Collection entries:
--*--

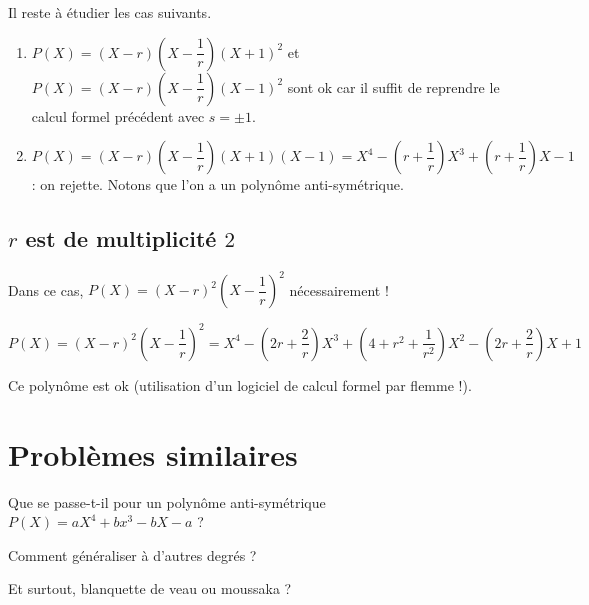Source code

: \documentclass[12pt]{amsart}
\begin{document}
Il reste à étudier les cas suivants.

\begin{enumerate}
	\item $P(X) = (X - r) \left( X - \dfrac1r \right) (X + 1)^2$ et $P(X) = (X - r) \left( X - \dfrac1r \right) (X - 1)^2$ sont ok car il suffit de reprendre le calcul formel précédent avec $s = \pm 1$.
	

	\item $P(X) = (X - r) \left( X - \dfrac1r \right) (X + 1) (X - 1)
	            = X^4
	            - \left( r + \dfrac1r \right) X^3 
	            + \left( r + \dfrac1r \right) X
	            - 1$ : on rejette. Notons que l'on a un polynôme anti-symétrique.
\end{enumerate}


\subsection*{$r$ est de multiplicité $2$}

Dans ce cas, $P(X) = (X - r)^2 \left( X - \dfrac1r \right)^2$ nécessairement !


$P(X) = (X - r)^2 \left( X - \dfrac1r \right)^2 
      = X^4
      - \left( 2 r + \dfrac2r \right) X^3 
      + \left( 4 + r^2 + \dfrac{1}{r^2} \right) X^2 
      - \left( 2 r + \dfrac2r \right) X
      + 1$
      
Ce polynôme est ok (utilisation d'un logiciel de calcul formel par flemme !).



\section{Problèmes similaires}

Que se passe-t-il pour un polynôme anti-symétrique $P(X) = a X^4 + b x^3 - b X - a$ ?

\medskip

Comment généraliser à d'autres degrés ?

\medskip

Et surtout, blanquette de veau ou moussaka ?
\end{document}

--*--

• _ACTIVITY_:
Exactly the lines from the one with "Dans ce cas, $P(X)" through the end of the entries, both included, should be written out, and no others.

• _OUTPUT OF THE TASK_:
Dans ce cas, $P(X) = (X - r)^2 \left( X - \dfrac1r \right)^2$ nécessairement !


$P(X) = (X - r)^2 \left( X - \dfrac1r \right)^2 
      = X^4
      - \left( 2 r + \dfrac2r \right) X^3 
      + \left( 4 + r^2 + \dfrac{1}{r^2} \right) X^2 
      - \left( 2 r + \dfrac2r \right) X
      + 1$
      
Ce polynôme est ok (utilisation d'un logiciel de calcul formel par flemme !).



\section{Problèmes similaires}

Que se passe-t-il pour un polynôme anti-symétrique $P(X) = a X^4 + b x^3 - b X - a$ ?

\medskip

Comment généraliser à d'autres degrés ?

\medskip

Et surtout, blanquette de veau ou moussaka ?
\end{document}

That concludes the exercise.